- [Exercise]:
Copy the records below word for word, from the first line through the line that contains "- [x] [1845.", and leave out any pictures.
=======
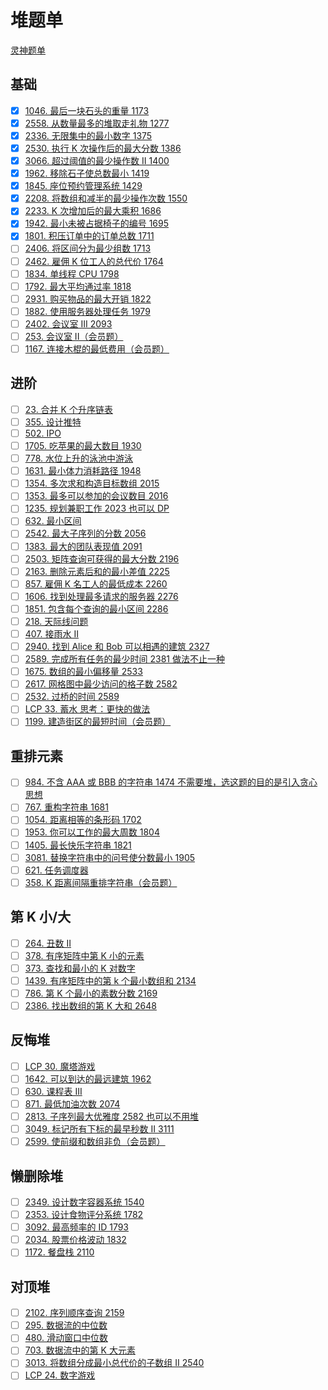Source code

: # 堆题单
[灵神题单](https://leetcode.cn/circle/discuss/mOr1u6/)

## 基础
- [x] [1046. 最后一块石头的重量 1173](https://leetcode.cn/problems/last-stone-weight/)
- [x] [2558. 从数量最多的堆取走礼物 1277](https://leetcode.cn/problems/take-gifts-from-the-richest-pile/)
- [x] [2336. 无限集中的最小数字 1375](https://leetcode.cn/problems/smallest-number-in-infinite-set/)
- [x] [2530. 执行 K 次操作后的最大分数 1386](https://leetcode.cn/problems/maximal-score-after-applying-k-operations/)
- [x] [3066. 超过阈值的最少操作数 II 1400](https://leetcode.cn/problems/minimum-operations-to-exceed-threshold-value-ii/)
- [x] [1962. 移除石子使总数最小 1419](https://leetcode.cn/problems/remove-stones-to-minimize-the-total/)
- [x] [1845. 座位预约管理系统 1429](https://leetcode.cn/problems/seat-reservation-manager/)
- [x] [2208. 将数组和减半的最少操作次数 1550](https://leetcode.cn/problems/minimum-operations-to-halve-array-sum/)
- [x] [2233. K 次增加后的最大乘积 1686](https://leetcode.cn/problems/maximum-product-after-k-increments/)
- [x] [1942. 最小未被占据椅子的编号 1695](https://leetcode.cn/problems/the-number-of-the-smallest-unoccupied-chair/)
- [x] [1801. 积压订单中的订单总数 1711](https://leetcode.cn/problems/number-of-orders-in-the-backlog/)
- [ ] [2406. 将区间分为最少组数 1713](https://leetcode.cn/problems/divide-intervals-into-minimum-number-of-groups/)
- [ ] [2462. 雇佣 K 位工人的总代价 1764](https://leetcode.cn/problems/total-cost-to-hire-k-workers/)
- [ ] [1834. 单线程 CPU 1798](https://leetcode.cn/problems/single-threaded-cpu/)
- [ ] [1792. 最大平均通过率 1818](https://leetcode.cn/problems/maximum-average-pass-ratio/)
- [ ] [2931. 购买物品的最大开销 1822](https://leetcode.cn/problems/maximum-spending-after-buying-items/)
- [ ] [1882. 使用服务器处理任务 1979](https://leetcode.cn/problems/process-tasks-using-servers/)
- [ ] [2402. 会议室 III 2093](https://leetcode.cn/problems/meeting-rooms-iii/)
- [ ] [253. 会议室 II（会员题）](https://leetcode.cn/problems/meeting-rooms-ii/)
- [ ] [1167. 连接木棍的最低费用（会员题）](https://leetcode.cn/problems/minimum-cost-to-connect-sticks/)

## 进阶
- [ ] [23. 合并 K 个升序链表](https://leetcode.cn/problems/merge-k-sorted-lists/)
- [ ] [355. 设计推特](https://leetcode.cn/problems/design-twitter/)
- [ ] [502. IPO](https://leetcode.cn/problems/ipo/)
- [ ] [1705. 吃苹果的最大数目 1930](https://leetcode.cn/problems/maximum-number-of-eaten-apples/)
- [ ] [778. 水位上升的泳池中游泳](https://leetcode.cn/problems/swim-in-rising-water/)
- [ ] [1631. 最小体力消耗路径 1948](https://leetcode.cn/problems/path-with-minimum-effort/)
- [ ] [1354. 多次求和构造目标数组 2015](https://leetcode.cn/problems/construct-target-array-with-multiple-sums/)
- [ ] [1353. 最多可以参加的会议数目 2016](https://leetcode.cn/problems/maximum-number-of-events-that-can-be-attended/)
- [ ] [1235. 规划兼职工作 2023 也可以 DP](https://leetcode.cn/problems/maximum-profit-in-job-scheduling/)
- [ ] [632. 最小区间](https://leetcode.cn/problems/smallest-range-covering-elements-from-k-lists/)
- [ ] [2542. 最大子序列的分数 2056](https://leetcode.cn/problems/maximum-subsequence-score/)
- [ ] [1383. 最大的团队表现值 2091](https://leetcode.cn/problems/maximum-performance-of-a-team/)
- [ ] [2503. 矩阵查询可获得的最大分数 2196](https://leetcode.cn/problems/maximum-number-of-points-from-grid-queries/)
- [ ] [2163. 删除元素后和的最小差值 2225](https://leetcode.cn/problems/minimum-difference-in-sums-after-removal-of-elements/)
- [ ] [857. 雇佣 K 名工人的最低成本 2260](https://leetcode.cn/problems/minimum-cost-to-hire-k-workers/)
- [ ] [1606. 找到处理最多请求的服务器 2276](https://leetcode.cn/problems/find-servers-that-handled-most-number-of-requests/)
- [ ] [1851. 包含每个查询的最小区间 2286](https://leetcode.cn/problems/minimum-interval-to-include-each-query/)
- [ ] [218. 天际线问题](https://leetcode.cn/problems/the-skyline-problem/)
- [ ] [407. 接雨水 II](https://leetcode.cn/problems/trapping-rain-water-ii/)
- [ ] [2940. 找到 Alice 和 Bob 可以相遇的建筑 2327](https://leetcode.cn/problems/find-building-where-alice-and-bob-can-meet/)
- [ ] [2589. 完成所有任务的最少时间 2381 做法不止一种](https://leetcode.cn/problems/minimum-time-to-complete-all-tasks/)
- [ ] [1675. 数组的最小偏移量 2533](https://leetcode.cn/problems/minimize-deviation-in-array/)
- [ ] [2617. 网格图中最少访问的格子数 2582](https://leetcode.cn/problems/minimum-number-of-visited-cells-in-a-grid/)
- [ ] [2532. 过桥的时间 2589](https://leetcode.cn/problems/time-to-cross-a-bridge/)
- [ ] [LCP 33. 蓄水 思考：更快的做法](https://leetcode.cn/problems/o8SXZn/)
- [ ] [1199. 建造街区的最短时间（会员题）](https://leetcode.cn/problems/minimum-time-to-build-blocks/)

## 重排元素
- [ ] [984. 不含 AAA 或 BBB 的字符串 1474 不需要堆，选这题的目的是引入贪心思想](https://leetcode.cn/problems/string-without-aaa-or-bbb/)
- [ ] [767. 重构字符串 1681](https://leetcode.cn/problems/reorganize-string/)
- [ ] [1054. 距离相等的条形码 1702](https://leetcode.cn/problems/distant-barcodes/)
- [ ] [1953. 你可以工作的最大周数 1804](https://leetcode.cn/problems/maximum-number-of-weeks-for-which-you-can-work/)
- [ ] [1405. 最长快乐字符串 1821](https://leetcode.cn/problems/longest-happy-string/)
- [ ] [3081. 替换字符串中的问号使分数最小 1905](https://leetcode.cn/problems/replace-question-marks-in-string-to-minimize-its-value/)
- [ ] [621. 任务调度器](https://leetcode.cn/problems/task-scheduler/)
- [ ] [358. K 距离间隔重排字符串（会员题）](https://leetcode.cn/problems/rearrange-string-k-distance-apart/)

## 第 K 小/大
- [ ] [264. 丑数 II](https://leetcode.cn/problems/ugly-number-ii/)
- [ ] [378. 有序矩阵中第 K 小的元素](https://leetcode.cn/problems/kth-smallest-element-in-a-sorted-matrix/)
- [ ] [373. 查找和最小的 K 对数字](https://leetcode.cn/problems/find-k-pairs-with-smallest-sums/)
- [ ] [1439. 有序矩阵中的第 k 个最小数组和 2134](https://leetcode.cn/problems/find-the-kth-smallest-sum-of-a-matrix-with-sorted-rows/)
- [ ] [786. 第 K 个最小的素数分数 2169](https://leetcode.cn/problems/k-th-smallest-prime-fraction/)
- [ ] [2386. 找出数组的第 K 大和 2648](https://leetcode.cn/problems/find-the-k-sum-of-an-array/)

## 反悔堆
- [ ] [LCP 30. 魔塔游戏](https://leetcode.cn/problems/p0NxJO/)
- [ ] [1642. 可以到达的最远建筑 1962](https://leetcode.cn/problems/furthest-building-you-can-reach/)
- [ ] [630. 课程表 III](https://leetcode.cn/problems/course-schedule-iii/)
- [ ] [871. 最低加油次数 2074](https://leetcode.cn/problems/minimum-number-of-refueling-stops/)
- [ ] [2813. 子序列最大优雅度 2582 也可以不用堆](https://leetcode.cn/problems/maximum-elegance-of-a-k-length-subsequence/)
- [ ] [3049. 标记所有下标的最早秒数 II 3111](https://leetcode.cn/problems/earliest-second-to-mark-indices-ii/)
- [ ] [2599. 使前缀和数组非负（会员题）](https://leetcode.cn/problems/make-the-prefix-sum-non-negative/)

## 懒删除堆
- [ ] [2349. 设计数字容器系统 1540](https://leetcode.cn/problems/design-a-number-container-system/)
- [ ] [2353. 设计食物评分系统 1782](https://leetcode.cn/problems/design-a-food-rating-system/)
- [ ] [3092. 最高频率的 ID 1793](https://leetcode.cn/problems/most-frequent-ids/)
- [ ] [2034. 股票价格波动 1832](https://leetcode.cn/problems/stock-price-fluctuation/)
- [ ] [1172. 餐盘栈 2110](https://leetcode.cn/problems/dinner-plate-stacks/)

## 对顶堆
- [ ] [2102. 序列顺序查询 2159](https://leetcode.cn/problems/sequentially-ordinal-rank-tracker/)
- [ ] [295. 数据流的中位数](https://leetcode.cn/problems/find-median-from-data-stream/)
- [ ] [480. 滑动窗口中位数](https://leetcode.cn/problems/sliding-window-median/)
- [ ] [703. 数据流中的第 K 大元素](https://leetcode.cn/problems/kth-largest-element-in-a-stream/)
- [ ] [3013. 将数组分成最小总代价的子数组 II 2540](https://leetcode.cn/problems/divide-an-array-into-subarrays-with-minimum-cost-ii/)
- [ ] [LCP 24. 数字游戏](https://leetcode.cn/problems/5TxKeK/)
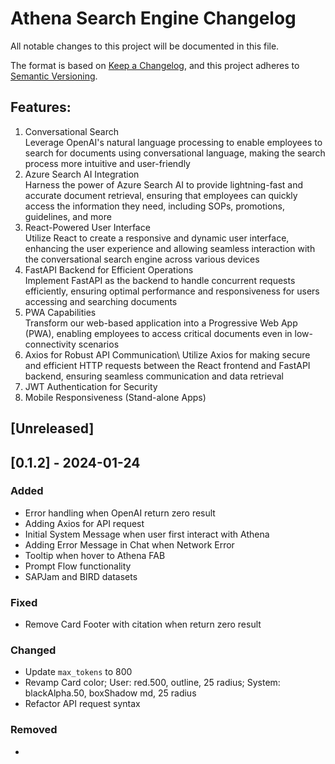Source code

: # Athena Search Engine Changelog

All notable changes to this project will be documented in this file.

The format is based on [Keep a Changelog](https://keepachangelog.com/en/1.0.0/),
and this project adheres to [Semantic Versioning](https://semver.org/spec/v2.0.0.html).

## Features:​

1. Conversational Search​\
  Leverage OpenAI's natural language processing to enable employees to search for documents using conversational language, making the search process more intuitive and user-friendly​
1. Azure Search AI Integration​\
  Harness the power of Azure Search AI to provide lightning-fast and accurate document retrieval, ensuring that employees can quickly access the information they need, including SOPs, promotions, guidelines, and more​
1. React-Powered User Interface\
   Utilize React to create a responsive and dynamic user interface, enhancing the user experience and allowing seamless interaction with the conversational search engine across various devices​
1. FastAPI Backend for Efficient Operations\
   ​
  Implement FastAPI as the backend to handle concurrent requests efficiently, ensuring optimal performance and responsiveness for users accessing and searching documents​
1. PWA Capabilities​\
  Transform our web-based application into a Progressive Web App (PWA), enabling employees to access critical documents even in low-connectivity scenarios​
1. Axios for Robust API Communication\​
  Utilize Axios for making secure and efficient HTTP requests between the React frontend and FastAPI backend, ensuring seamless communication and data retrieval​
1. JWT Authentication for Security​
1. Mobile Responsiveness (Stand-alone Apps)​

## [Unreleased]

## [0.1.2] - 2024-01-24

### Added
- Error handling when OpenAI return zero result
- Adding Axios for API request
- Initial System Message when user first interact with Athena
- Adding Error Message in Chat when Network Error
- Tooltip when hover to Athena FAB
- Prompt Flow functionality
- SAPJam and BIRD datasets
### Fixed
- Remove Card Footer with citation when return zero result
### Changed
- Update `max_tokens` to 800
- Revamp Card color; User: red.500, outline, 25 radius; System: blackAlpha.50, boxShadow md, 25 radius
- Refactor API request syntax
### Removed
- 
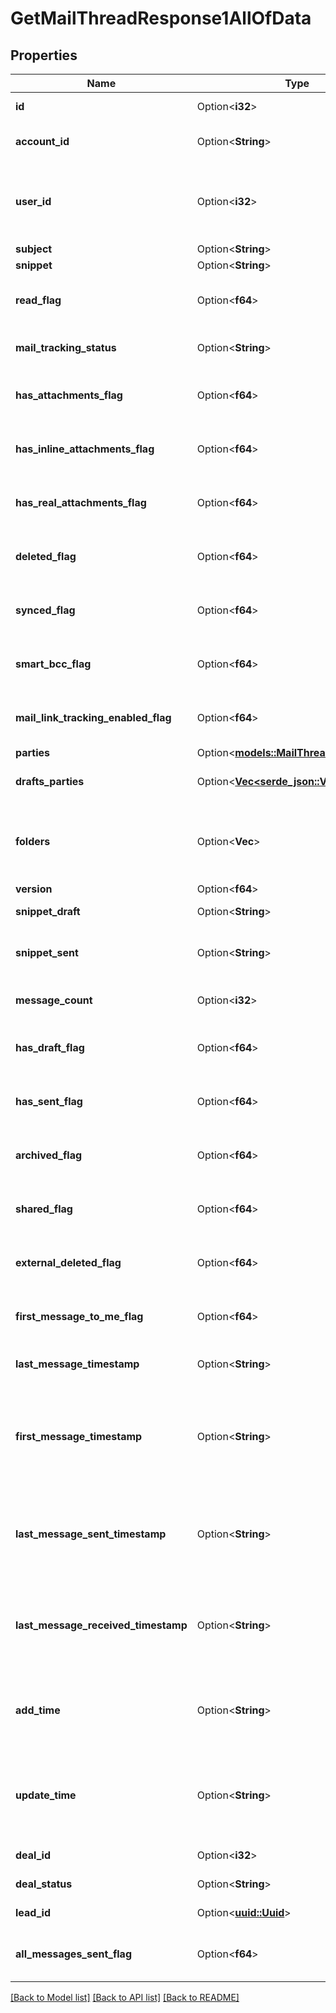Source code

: # GetMailThreadResponse1AllOfData

## Properties

Name | Type | Description | Notes
------------ | ------------- | ------------- | -------------
**id** | Option<**i32**> | ID of the mail thread | [optional]
**account_id** | Option<**String**> | The connection account ID | [optional]
**user_id** | Option<**i32**> | ID of the user whom mail message will be assigned to | [optional]
**subject** | Option<**String**> | The subject | [optional]
**snippet** | Option<**String**> | A snippet | [optional]
**read_flag** | Option<**f64**> |  | [optional][default to Variant0]
**mail_tracking_status** | Option<**String**> | Mail tracking status | [optional]
**has_attachments_flag** | Option<**f64**> |  | [optional][default to Variant0]
**has_inline_attachments_flag** | Option<**f64**> |  | [optional][default to Variant0]
**has_real_attachments_flag** | Option<**f64**> |  | [optional][default to Variant0]
**deleted_flag** | Option<**f64**> |  | [optional][default to Variant0]
**synced_flag** | Option<**f64**> |  | [optional][default to Variant0]
**smart_bcc_flag** | Option<**f64**> |  | [optional][default to Variant0]
**mail_link_tracking_enabled_flag** | Option<**f64**> |  | [optional][default to Variant0]
**parties** | Option<[**models::MailThreadAllOfParties**](MailThread_allOf_parties.md)> |  | [optional]
**drafts_parties** | Option<[**Vec<serde_json::Value>**](serde_json::Value.md)> | Parties of the drafted mail thread | [optional]
**folders** | Option<**Vec<String>**> | Folders in which messages from thread are being stored | [optional]
**version** | Option<**f64**> | Version | [optional]
**snippet_draft** | Option<**String**> | A snippet from a draft | [optional]
**snippet_sent** | Option<**String**> | A snippet from a message sent | [optional]
**message_count** | Option<**i32**> | An amount of messages | [optional]
**has_draft_flag** | Option<**f64**> |  | [optional][default to Variant0]
**has_sent_flag** | Option<**f64**> |  | [optional][default to Variant0]
**archived_flag** | Option<**f64**> |  | [optional][default to Variant0]
**shared_flag** | Option<**f64**> |  | [optional][default to Variant0]
**external_deleted_flag** | Option<**f64**> |  | [optional][default to Variant0]
**first_message_to_me_flag** | Option<**f64**> |  | [optional][default to Variant0]
**last_message_timestamp** | Option<**String**> | Last message timestamp | [optional]
**first_message_timestamp** | Option<**String**> | The time when the mail thread has had the first message received or created | [optional]
**last_message_sent_timestamp** | Option<**String**> | The last time when the mail thread has had a message sent | [optional]
**last_message_received_timestamp** | Option<**String**> | The last time when the mail thread has had a message received | [optional]
**add_time** | Option<**String**> | The time when the mail thread was inserted to database | [optional]
**update_time** | Option<**String**> | The time when the mail thread was updated in database received | [optional]
**deal_id** | Option<**i32**> | The ID of the deal | [optional]
**deal_status** | Option<**String**> | Status of the deal | [optional]
**lead_id** | Option<[**uuid::Uuid**](uuid::Uuid.md)> | The ID of the lead | [optional]
**all_messages_sent_flag** | Option<**f64**> |  | [optional][default to Variant0]

[[Back to Model list]](../README.md#documentation-for-models) [[Back to API list]](../README.md#documentation-for-api-endpoints) [[Back to README]](../README.md)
=======
- [Written solution]:
Source code

: # 堆题单
[灵神题单](https://leetcode.cn/circle/discuss/mOr1u6/)

## 基础
- [x] [1046. 最后一块石头的重量 1173](https://leetcode.cn/problems/last-stone-weight/)
- [x] [2558. 从数量最多的堆取走礼物 1277](https://leetcode.cn/problems/take-gifts-from-the-richest-pile/)
- [x] [2336. 无限集中的最小数字 1375](https://leetcode.cn/problems/smallest-number-in-infinite-set/)
- [x] [2530. 执行 K 次操作后的最大分数 1386](https://leetcode.cn/problems/maximal-score-after-applying-k-operations/)
- [x] [3066. 超过阈值的最少操作数 II 1400](https://leetcode.cn/problems/minimum-operations-to-exceed-threshold-value-ii/)
- [x] [1962. 移除石子使总数最小 1419](https://leetcode.cn/problems/remove-stones-to-minimize-the-total/)
- [x] [1845. 座位预约管理系统 1429](https://leetcode.cn/problems/seat-reservation-manager/)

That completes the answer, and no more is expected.